The book begins with an overview of the Arctic in light of its inextricable relation to the wider world. An explanation of environmental and political change in the Arctic follows. The book shows how various players in Arctic decision-making influence different spheres of governance. Security in the Arctic is analyzed in terms of both national and human security. Arctic economies are presented and then explored from a political economy perspective, including free trade issues and the influence of China. The book is strong on human and indigenous rights and explains how these rights constrain state and corporate behavior. It shows how the law of the sea in the Arctic determines resource allocation. Unique in a textbook about international relations is a chapter on Arctic shipping. The book explains how (and to what extent) international environmental law protects the vulnerable Arctic and its inhabitants in times of climate change. It concludes with an analysis of resilient governance in the Arctic.
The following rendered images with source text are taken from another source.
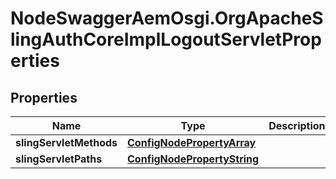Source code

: # NodeSwaggerAemOsgi.OrgApacheSlingAuthCoreImplLogoutServletProperties

## Properties

Name | Type | Description | Notes
------------ | ------------- | ------------- | -------------
**slingServletMethods** | [**ConfigNodePropertyArray**](ConfigNodePropertyArray.md) |  | [optional] 
**slingServletPaths** | [**ConfigNodePropertyString**](ConfigNodePropertyString.md) |  | [optional] 


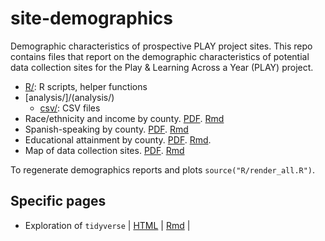 # site-demographics

Demographic characteristics of prospective PLAY project sites. This repo contains files that report on the demographic characteristics of potential data collection sites for the Play & Learning Across a Year (PLAY) project.

- [R/](R/): R scripts, helper functions
- [analysis/]/(analysis/)
    + [csv/](analysis/csv/): CSV files
- Race/ethnicity and income by county. [PDF](site_demographics.pdf). [Rmd](site_demographics.Rmd)
- Spanish-speaking by county. [PDF](spanish_speaking.pdf). [Rmd](spanish_speaking.Rmd)
- Educational attainment by county. [PDF](educational_attainment.pdf). [Rmd](educational_attainment.Rmd).
- Map of data collection sites. [PDF](site_demo_map.pdf). [Rmd](site_demo_map.Rmd)

To regenerate demographics reports and plots `source("R/render_all.R")`.

## Specific pages

- Exploration of `tidyverse` | [HTML](https://play-behaviorome.github.io/site-demographics/tidycensus.html) | [Rmd](https://play-behaviorome.github.io/site-demographics/tidycensus.Rmd) |
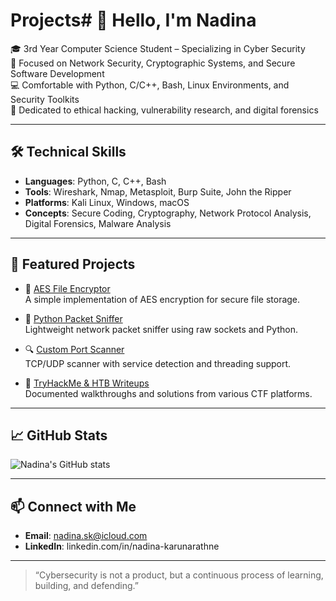 # Projects# 👋 Hello, I'm Nadina

🎓 3rd Year Computer Science Student – Specializing in Cyber Security  
🔐 Focused on Network Security, Cryptographic Systems, and Secure Software Development  
💻 Comfortable with Python, C/C++, Bash, Linux Environments, and Security Toolkits  
🎯 Dedicated to ethical hacking, vulnerability research, and digital forensics

---

## 🛠️ Technical Skills

- **Languages**: Python, C, C++, Bash  
- **Tools**: Wireshark, Nmap, Metasploit, Burp Suite, John the Ripper  
- **Platforms**: Kali Linux, Windows, macOS  
- **Concepts**: Secure Coding, Cryptography, Network Protocol Analysis, Digital Forensics, Malware Analysis  

---

## 📂 Featured Projects

- 🔐 [AES File Encryptor](https://github.com/yourusername/aes-encryptor)  
  A simple implementation of AES encryption for secure file storage.  

- 📡 [Python Packet Sniffer](https://github.com/yourusername/packet-sniffer)  
  Lightweight network packet sniffer using raw sockets and Python.  

- 🔍 [Custom Port Scanner](https://github.com/yourusername/port-scanner)  
  TCP/UDP scanner with service detection and threading support.

- 🧠 [TryHackMe & HTB Writeups](https://github.com/yourusername/writeups)  
  Documented walkthroughs and solutions from various CTF platforms.

---

## 📈 GitHub Stats

![Nadina's GitHub stats](https://github-readme-stats.vercel.app/api?username=yourusername&show_icons=true&theme=radical)

---

## 📫 Connect with Me

- **Email**: nadina.sk@icloud.com
- **LinkedIn**: linkedin.com/in/nadina-karunarathne
  

---

> “Cybersecurity is not a product, but a continuous process of learning, building, and defending.”
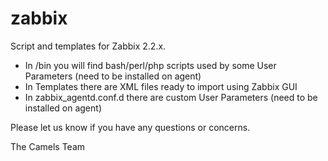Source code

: zabbix
======
Script and templates for Zabbix 2.2.x. 

- In /bin you will find bash/perl/php scripts used by some User Parameters (need to be installed on agent)
- In Templates there are XML files ready to import using Zabbix GUI
- In zabbix_agentd.conf.d there are custom User Parameters (need to be installed on agent)

Please let us know if you have any questions or concerns.

The Camels Team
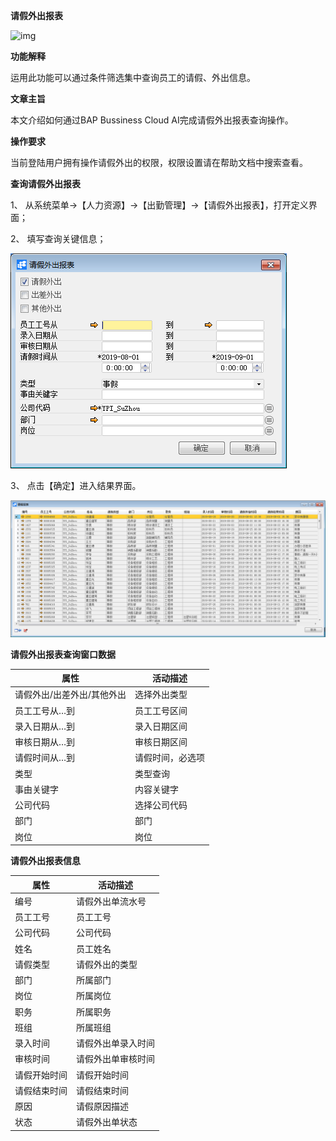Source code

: **请假外出报表**

![img](file:///C:\Users\admin\AppData\Local\Temp\msohtmlclip1\01\clip_image001.gif) 

 

**功能解释**

运用此功能可以通过条件筛选集中查询员工的请假、外出信息。

**文章主旨**

本文介绍如何通过BAP Bussiness Cloud AI完成请假外出报表查询操作。

**操作要求**

当前登陆用户拥有操作请假外出的权限，权限设置请在帮助文档中搜索查看。

**查询请假外出报表**

1、 从系统菜单->【人力资源】->【出勤管理】->【请假外出报表】，打开定义界面； 

2、 填写查询关键信息；

![img](rlzy_cqgl_Images\请假外出报表1.png)

3、 点击【确定】进入结果界面。

![img](rlzy_cqgl_Images\请假外出报表2.png)

**请假外出报表查询窗口数据**

| **属性**                   | **活动描述**     |
| -------------------------- | ---------------- |
| 请假外出/出差外出/其他外出 | 选择外出类型     |
| 员工工号从…到              | 员工工号区间     |
| 录入日期从…到              | 录入日期区间     |
| 审核日期从…到              | 审核日期区间     |
| 请假时间从…到              | 请假时间，必选项 |
| 类型                       | 类型查询         |
| 事由关键字                 | 内容关键字       |
| 公司代码                   | 选择公司代码     |
| 部门                       | 部门             |
| 岗位                       | 岗位             |

**请假外出报表信息**

| **属性**     | **活动描述**       |
| ------------ | ------------------ |
| 编号         | 请假外出单流水号   |
| 员工工号     | 员工工号           |
| 公司代码     | 公司代码           |
| 姓名         | 员工姓名           |
| 请假类型     | 请假外出的类型     |
| 部门         | 所属部门           |
| 岗位         | 所属岗位           |
| 职务         | 所属职务           |
| 班组         | 所属班组           |
| 录入时间     | 请假外出单录入时间 |
| 审核时间     | 请假外出单审核时间 |
| 请假开始时间 | 请假开始时间       |
| 请假结束时间 | 请假结束时间       |
| 原因         | 请假原因描述       |
| 状态         | 请假外出单状态     |

 

​    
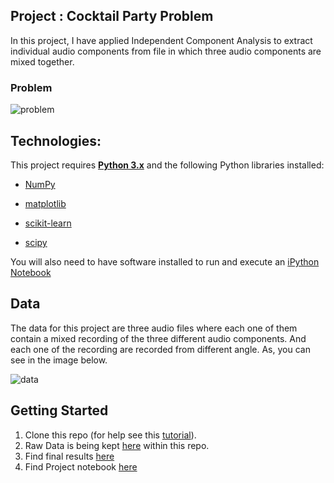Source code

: ## Project : Cocktail Party Problem

In this project, I have applied Independent Component Analysis to extract individual audio components from file in which three audio components are mixed together.

### Problem 

![problem](https://github.com/sharmas1ddharth/Extract_individual_components_from_mixed_audio_data/blob/main/images/problem.png)

## Technologies:


This project requires **[Python 3.x](https://www.python.org)** and the following Python libraries installed:


- [NumPy](http://www.numpy.org/)

- [matplotlib](http://matplotlib.org/)

- [scikit-learn](http://scikit-learn.org/stable/)

- [scipy](https://www.scipy.org)



You will also need to have software installed to run and execute an 
[iPython Notebook](http://ipython.org/notebook.html)


## Data

The data for this project are three audio files where each one of them contain a mixed recording of the three different audio components. And each one of the recording are recorded from different angle. As, you can see in the image below.

![data](https://github.com/sharmas1ddharth/Extract_individual_components_from_mixed_audio_data/blob/main/images/Screenshot%20(3).png)



## Getting Started

1. Clone this repo (for help see this [tutorial](https://help.github.com/articles/cloning-a-repository/)).
2. Raw Data is being kept [here](https://github.com/sharmas1ddharth/Extract_individual_components_from_mixed_audio_data/tree/main/data/raw) within this repo.
3. Find final results [here](https://github.com/sharmas1ddharth/Extract_individual_components_from_mixed_audio_data/tree/main/data/processed)
4. Find Project notebook [here](https://github.com/sharmas1ddharth/Extract_individual_components_from_mixed_audio_data/blob/main/notebooks/Extract_individual_components.ipynb)
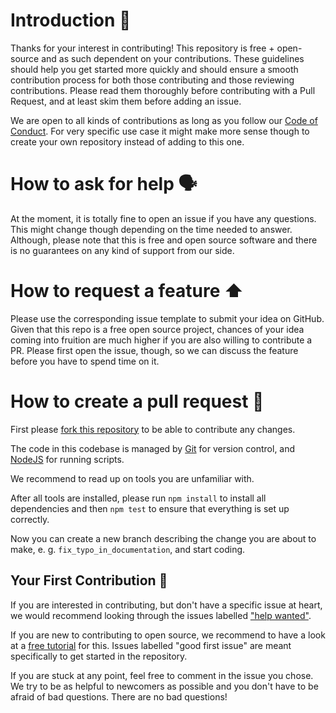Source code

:   # Introduction 🎉

Thanks for your interest in contributing! This repository is free + open-
source and as such dependent on your contributions. These guidelines should help
you get started more quickly and should ensure a smooth contribution process for
both those contributing and those reviewing contributions. Please read them
thoroughly before contributing with a Pull Request, and at least skim them before adding an issue.

We are open to all kinds of contributions as long as you follow our
[Code of Conduct](https://www.contributor-covenant.org/version/1/4/code-of-conduct/). For very specific use case it might make more sense
though to create your own repository instead of adding to this one.

# How to ask for help 🗣

At the moment, it is totally fine to open an issue if you have any questions.
This might change though depending on the time needed to answer. Although,
please note that this is free and open source software and there is no
guarantees on any kind of support from our side.

# How to request a feature ⬆️

Please use the corresponding issue template to submit your idea on GitHub. Given
that this repo is a free open source project, chances of your idea
coming into fruition are much higher if you are also willing to contribute a PR.
Please first open the issue, though, so we can discuss the feature before you
have to spend time on it.

# How to create a pull request 🔧

First please [fork this repository](https://docs.github.com/en/github/getting-started-with-github/fork-a-repo)
to be able to contribute any changes.

The code in this codebase is managed by [Git](https://git-scm.com/) for version
control, and [NodeJS](https://nodejs.org/en/) for running scripts.

We recommend to read up on tools you are unfamiliar with.

After all tools are installed, please run `npm install` to install all
dependencies and then `npm test` to ensure that everything is set up correctly.

Now you can create a new branch describing the change you are about to make,
e. g. `fix_typo_in_documentation`, and start coding.

## Your First Contribution 💫

If you are interested in contributing, but don't have a specific issue at heart,
we would recommend looking through the issues labelled ["help wanted"](https://github.com/genderev/code-sharer/issues?q=is%3Aissue+is%3Aopen+label%3A%22help+wanted%22).

If you are new to contributing to open source, we recommend to have a look at
a [free tutorial](http://makeapullrequest.com/) for this. Issues labelled "good first issue"
are meant specifically to get started in the repository.

If you are stuck at any point, feel free to comment in the issue you chose. We
try to be as helpful to newcomers as possible and you don't have to be afraid of
bad questions. There are no bad questions!
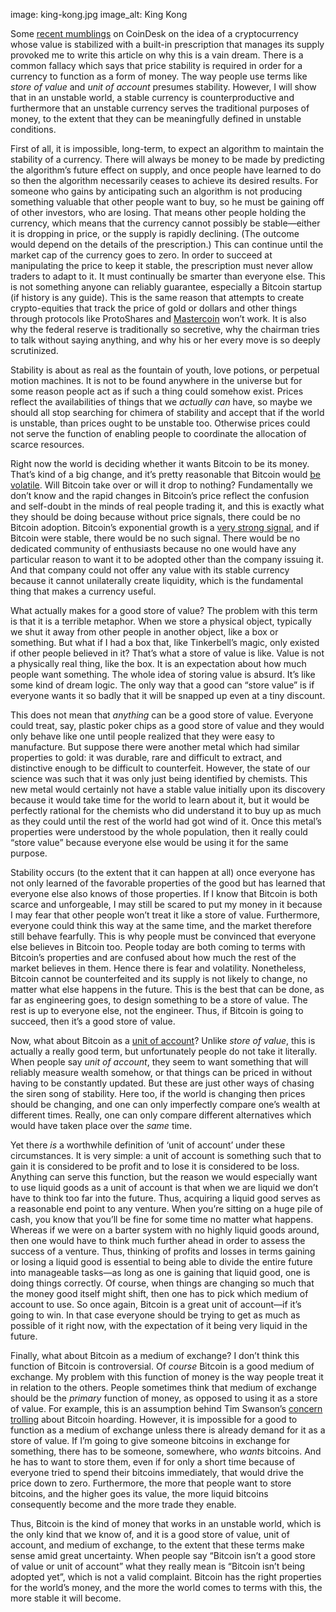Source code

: image: king-kong.jpg
image_alt: King Kong

Some [recent
mumblings](http://www.coindesk.com/can-bitcoins-price-ever-stable/) on
CoinDesk on the idea of a cryptocurrency whose value is stabilized with a
built-in prescription that manages its supply provoked me to write this
article on why this is a vain dream. There is a common fallacy which says that
price stability is required in order for a currency to function as a form of
money. The way people use terms like _store of value_ and _unit of account_
presumes stability. However, I will show that in an unstable world, a stable
currency is counterproductive and furthermore that an unstable currency serves
the traditional purposes of money, to the extent that they can be meaningfully
defined in unstable conditions.

First of all, it is impossible, long-term, to expect an algorithm to maintain
the stability of a currency. There will always be money to be made by
predicting the algorithm’s future effect on supply, and once people have
learned to do so then the algorithm necessarily ceases to achieve its desired
results. For someone who gains by anticipating such an algorithm is not
producing something valuable that other people want to buy, so he must be
gaining off of other investors, who are losing. That means other people
holding the currency, which means that the currency cannot possibly be
stable—either it is dropping in price, or the supply is rapidly declining.
(The outcome would depend on the details of the prescription.) This can
continue until the market cap of the currency goes to zero. In order to
succeed at manipulating the price to keep it stable, the prescription must
never allow traders to adapt to it. It must continually be smarter than
everyone else. This is not something anyone can reliably guarantee, especially
a Bitcoin startup (if history is any guide). This is the same reason that
attempts to create crypto-equities that track the price of gold or dollars and
other things through protocols like ProtoShares and
[Mastercoin](/mempool/mastercoin-is-a-nightmare-of-insanity/) won’t work. It
is also why the federal reserve is traditionally so secretive, why the
chairman tries to talk without saying anything, and why his or her every move
is so deeply scrutinized.

Stability is about as real as the fountain of youth, love potions, or
perpetual motion machines. It is not to be found anywhere in the universe but
for some reason people act as if such a thing could somehow exist. Prices
reflect the availabilities of things that we _actually can_ have, so maybe we
should all stop searching for chimera of stability and accept that if the
world is unstable, than prices ought to be unstable too. Otherwise prices
could not serve the function of enabling people to coordinate the allocation
of scarce resources.

Right now the world is deciding whether it wants Bitcoin to be its money.
That’s kind of a big change, and it’s pretty reasonable that Bitcoin would [be
volatile](/mempool/i-love-bitcoins-volatility/).  Will Bitcoin take over or
will it drop to nothing? Fundamentally we don’t know and the rapid changes in
Bitcoin’s price reflect the confusion and self-doubt in the minds of real
people trading it, and this is exactly what they should be doing because
without price signals, there could be no Bitcoin adoption.  Bitcoin’s
exponential growth is a [very strong
signal](/mempool/bitcoins-compound-rewards/), and if Bitcoin were stable,
there would be no such signal. There would be no dedicated community of
enthusiasts because no one would have any particular reason to want it to be
adopted other than the company issuing it. And that company could not offer
any value with its stable currency because it cannot unilaterally create
liquidity, which is the fundamental thing that makes a currency useful.

What actually makes for a good store of value? The problem with this term is
that it is a terrible metaphor. When we store a physical object, typically we
shut it away from other people in another object, like a box or something. But
what if I had a box that, like Tinkerbell’s magic, only existed if other
people believed in it? That’s what a store of value is like. Value is not a
physically real thing, like the box. It is an expectation about how much
people want something. The whole idea of storing value is absurd. It’s like
some kind of dream logic. The only way that a good can “store value” is if
everyone wants it so badly that it will be snapped up even at a tiny discount.

This does not mean that _anything_ can be a good store of value. Everyone
could treat, say, plastic poker chips as a good store of value and they would
only behave like one until people realized that they were easy to manufacture.
But suppose there were another metal which had similar properties to gold: it
was durable, rare and difficult to extract, and distinctive enough to be
difficult to counterfeit. However, the state of our science was such that it
was only just being identified by chemists. This new metal would certainly not
have a stable value initially upon its discovery because it would take time
for the world to learn about it, but it would be perfectly rational for the
chemists who did understand it to buy up as much as they could until the rest
of the world had got wind of it. Once this metal’s properties were understood
by the whole population, then it really could “store value” because everyone
else would be using it for the same purpose.

Stability occurs (to the extent that it can happen at all) once everyone has
not only learned of the favorable properties of the good but has learned that
everyone else also knows of those properties. If I know that Bitcoin is both
scarce and unforgeable, I may still be scared to put my money in it because I
may fear that other people won’t treat it like a store of value. Furthermore,
everyone could think this way at the same time, and the market therefore still
behave fearfully. This is why people must be convinced that everyone else
believes in Bitcoin too. People today are both coming to terms with Bitcoin’s
properties and are confused about how much the rest of the market believes in
them. Hence there is fear and volatility. Nonetheless, Bitcoin cannot be
counterfeited and its supply is not likely to change, no matter what else
happens in the future. This is the best that can be done, as far as
engineering goes, to design something to be a store of value. The rest is up
to everyone else, not the engineer. Thus, if Bitcoin is going to succeed, then
it’s a good store of value.

Now, what about Bitcoin as a [unit of
account](/mempool/bitcoin-is-the-best-unit-of-account/)?  Unlike _store of
value_, this is actually a really good term, but unfortunately people do not
take it literally. When people say _unit of account_, they seem to want
something that will reliably measure wealth somehow, or that things can be
priced in without having to be constantly updated. But these are just other
ways of chasing the siren song of stability.  Here too, if the world is
changing then prices should be changing, and one can only imperfectly compare
one’s wealth at different times. Really, one can only compare different
alternatives which would have taken place over the _same_ time.

Yet there _is_ a worthwhile definition of ‘unit of account’ under these
circumstances. It is very simple: a unit of account is something such that to
gain it is considered to be profit and to lose it is considered to be loss.
Anything can serve this function, but the reason we would especially want to
use liquid goods as a unit of account is that when we are liquid we don’t have
to think too far into the future. Thus, acquiring a liquid good serves as a
reasonable end point to any venture. When you’re sitting on a huge pile of
cash, you know that you’ll be fine for some time no matter what happens.
Whereas if we were on a barter system with no highly liquid goods around, then
one would have to think much further ahead in order to assess the success of a
venture. Thus, thinking of profits and losses in terms gaining or losing a
liquid good is essential to being able to divide the entire future into
manageable tasks—as long as one is gaining that liquid good, one is doing
things correctly. Of course, when things are changing so much that the money
good itself might shift, then one has to pick which medium of account to use.
So once again, Bitcoin is a great unit of account—if it’s going to win. In
that case everyone should be trying to get as much as possible of it right
now, with the expectation of it being very liquid in the future.

Finally, what about Bitcoin as a medium of exchange? I don’t think this
function of Bitcoin is controversial. Of _course_ Bitcoin is a good medium of
exchange. My problem with this function of money is the way people treat it in
relation to the others. People sometimes think that medium of exchange should
be the _primary_ function of money, as opposed to using it as a store of
value. For example, this is an assumption behind Tim Swanson’s [concern
trolling](http://www.ofnumbers.com/2014/11/22/approximately-70-of-all-bitcoins-have-not-moved-in-6-or-more-months/)
about Bitcoin hoarding. However, it is impossible for a good to function as a
medium of exchange unless there is already demand for it as a store of value.
If I’m going to give someone bitcoins in exchange for something, there has to
be someone, somewhere, who _wants_ bitcoins. And he has to want to store them,
even if for only a short time because of everyone tried to spend their
bitcoins immediately, that would drive the price down to zero. Furthermore,
the more that people want to store bitcoins, and the higher goes its value,
the more liquid bitcoins consequently become and the more trade they enable.

Thus, Bitcoin is the kind of money that works in an unstable world, which is
the only kind that we know of, and it is a good store of value, unit of
account, and medium of exchange, to the extent that these terms make sense
amid great uncertainty. When people say “Bitcoin isn’t a good store of value
or unit of account” what they really mean is “Bitcoin isn’t being adopted
yet”, which is not a valid complaint. Bitcoin has the right properties for the
world’s money, and the more the world comes to terms with this, the more
stable it will become.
Congratulations to graduate student, Sophia Ford (MS EEP), who was the First Place winner in the Copper Country Community Arts Center’s community art exhibition “Shaft Series” inspired by mining heritage.
First place – Sophia Ford “Mine Waste: A quilt to mend”
Social Sciences alumni, Amy Storer is featured in The Daily Mining Gazette story, More Than Tech: Homeland Security analyst says MTU offers options. Storer recently participated in The Five Under 35 at MTU where young alumni are invited back to campus and speak about their experiences at MTU and their careers.
Richelle Winkler (SS) was quoted in the story “Deer hunter decline could cause issues for DNR funding,” on WLUC TV6.